The constraints restrict k to a constant range, so the solution is effectively constant-time regardless of input distribution. This comfortably satisfies both time and memory limits.

Test Cases

import sys, io

def run(inp: str) -> str:
    sys.stdin = io.StringIO(inp)
    import builtins
    input_backup = builtins.input
    builtins.input = sys.stdin.readline

    from contextlib import redirect_stdout
    out = io.StringIO()
    with redirect_stdout(out):
        solve()
    builtins.input = input_backup
    return out.getvalue().strip()

def solve():
    k = int(input().strip())
    p = 94 + k

    if p == 100:
        print("Yay! Farha has won the game. She is now at 100.")
    elif p == 95:
        print("Alas! Farha is bitten by snake. She is now at 75.")
    elif p == 99:
        print("Farha is on ladder.")
    else:
        print("Nothing happened to her.")

# provided samples
assert run("1\n") == "Alas! Farha is bitten by snake. She is now at 75.", "sample 1"
assert run("6\n") == "Yay! Farha has won the game. She is now at 100.", "sample 2"
assert run("5\n") == "Farha is on ladder.", "sample 3"

# custom cases
assert run("2\n") == "Nothing happened to her.", "normal move"
assert run("3\n") == "Nothing happened to her.", "normal move"
assert run("4\n") == "Nothing happened to her.", "normal move"
assert run("1\n") == "Alas! Farha is bitten by snake. She is now at 75.", "snake boundary"
Test input Expected output What it validates
1 snake to 75 snake transition correctness
6 win message terminal condition priority
5 ladder message special non-terminal event
2 nothing default behavior

Edge Cases

The only meaningful edge cases are the boundary landing cells where special rules activate.
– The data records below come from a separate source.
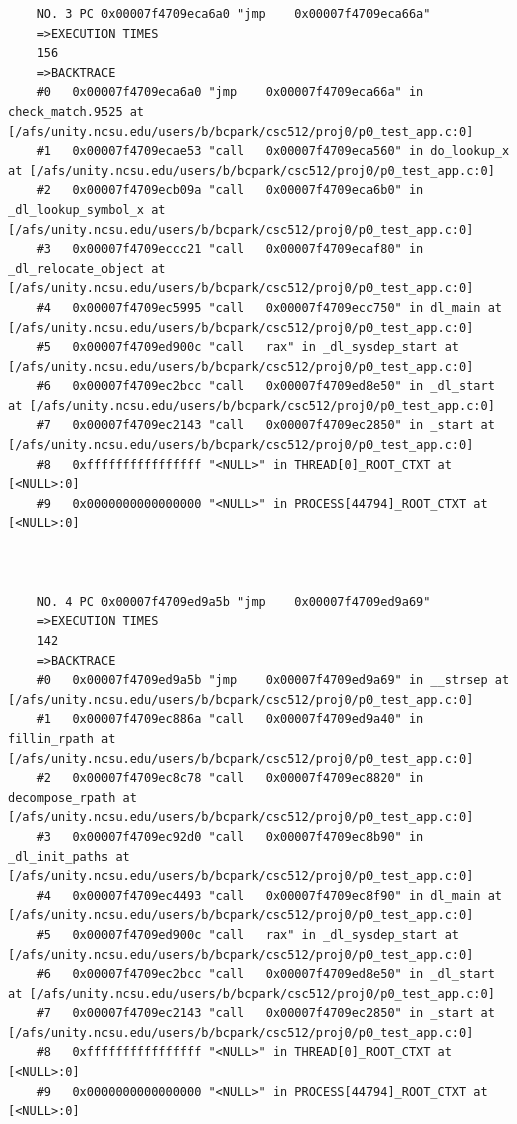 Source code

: \documentclass[11pt]{article}
\begin{document}
\begin{verbatim}
    NO. 3 PC 0x00007f4709eca6a0 "jmp    0x00007f4709eca66a"
    =>EXECUTION TIMES
    156
    =>BACKTRACE
    #0   0x00007f4709eca6a0 "jmp    0x00007f4709eca66a" in check_match.9525 at [/afs/unity.ncsu.edu/users/b/bcpark/csc512/proj0/p0_test_app.c:0]
    #1   0x00007f4709ecae53 "call   0x00007f4709eca560" in do_lookup_x at [/afs/unity.ncsu.edu/users/b/bcpark/csc512/proj0/p0_test_app.c:0]
    #2   0x00007f4709ecb09a "call   0x00007f4709eca6b0" in _dl_lookup_symbol_x at [/afs/unity.ncsu.edu/users/b/bcpark/csc512/proj0/p0_test_app.c:0]
    #3   0x00007f4709eccc21 "call   0x00007f4709ecaf80" in _dl_relocate_object at [/afs/unity.ncsu.edu/users/b/bcpark/csc512/proj0/p0_test_app.c:0]
    #4   0x00007f4709ec5995 "call   0x00007f4709ecc750" in dl_main at [/afs/unity.ncsu.edu/users/b/bcpark/csc512/proj0/p0_test_app.c:0]
    #5   0x00007f4709ed900c "call   rax" in _dl_sysdep_start at [/afs/unity.ncsu.edu/users/b/bcpark/csc512/proj0/p0_test_app.c:0]
    #6   0x00007f4709ec2bcc "call   0x00007f4709ed8e50" in _dl_start at [/afs/unity.ncsu.edu/users/b/bcpark/csc512/proj0/p0_test_app.c:0]
    #7   0x00007f4709ec2143 "call   0x00007f4709ec2850" in _start at [/afs/unity.ncsu.edu/users/b/bcpark/csc512/proj0/p0_test_app.c:0]
    #8   0xffffffffffffffff "<NULL>" in THREAD[0]_ROOT_CTXT at [<NULL>:0]
    #9   0x0000000000000000 "<NULL>" in PROCESS[44794]_ROOT_CTXT at [<NULL>:0]
    
    
    
    NO. 4 PC 0x00007f4709ed9a5b "jmp    0x00007f4709ed9a69"
    =>EXECUTION TIMES
    142
    =>BACKTRACE
    #0   0x00007f4709ed9a5b "jmp    0x00007f4709ed9a69" in __strsep at [/afs/unity.ncsu.edu/users/b/bcpark/csc512/proj0/p0_test_app.c:0]
    #1   0x00007f4709ec886a "call   0x00007f4709ed9a40" in fillin_rpath at [/afs/unity.ncsu.edu/users/b/bcpark/csc512/proj0/p0_test_app.c:0]
    #2   0x00007f4709ec8c78 "call   0x00007f4709ec8820" in decompose_rpath at [/afs/unity.ncsu.edu/users/b/bcpark/csc512/proj0/p0_test_app.c:0]
    #3   0x00007f4709ec92d0 "call   0x00007f4709ec8b90" in _dl_init_paths at [/afs/unity.ncsu.edu/users/b/bcpark/csc512/proj0/p0_test_app.c:0]
    #4   0x00007f4709ec4493 "call   0x00007f4709ec8f90" in dl_main at [/afs/unity.ncsu.edu/users/b/bcpark/csc512/proj0/p0_test_app.c:0]
    #5   0x00007f4709ed900c "call   rax" in _dl_sysdep_start at [/afs/unity.ncsu.edu/users/b/bcpark/csc512/proj0/p0_test_app.c:0]
    #6   0x00007f4709ec2bcc "call   0x00007f4709ed8e50" in _dl_start at [/afs/unity.ncsu.edu/users/b/bcpark/csc512/proj0/p0_test_app.c:0]
    #7   0x00007f4709ec2143 "call   0x00007f4709ec2850" in _start at [/afs/unity.ncsu.edu/users/b/bcpark/csc512/proj0/p0_test_app.c:0]
    #8   0xffffffffffffffff "<NULL>" in THREAD[0]_ROOT_CTXT at [<NULL>:0]
    #9   0x0000000000000000 "<NULL>" in PROCESS[44794]_ROOT_CTXT at [<NULL>:0]
    

\end{verbatim}
\end{document}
For k = 1, the position becomes 95. The algorithm checks p == 100 first, which fails, then detects the snake condition at 95. The output reflects the updated position 75, confirming that post-move transformations are applied correctly.

For k = 6, the position becomes 100. The algorithm immediately matches the win condition and prints the victory message. No snake or ladder checks are reached, ensuring correct prioritization of terminal state.

For k = 5, the position becomes 99. The snake and win checks fail, and the ladder condition triggers, producing the ladder message. Since ladders do not change position in the output, no further processing is required.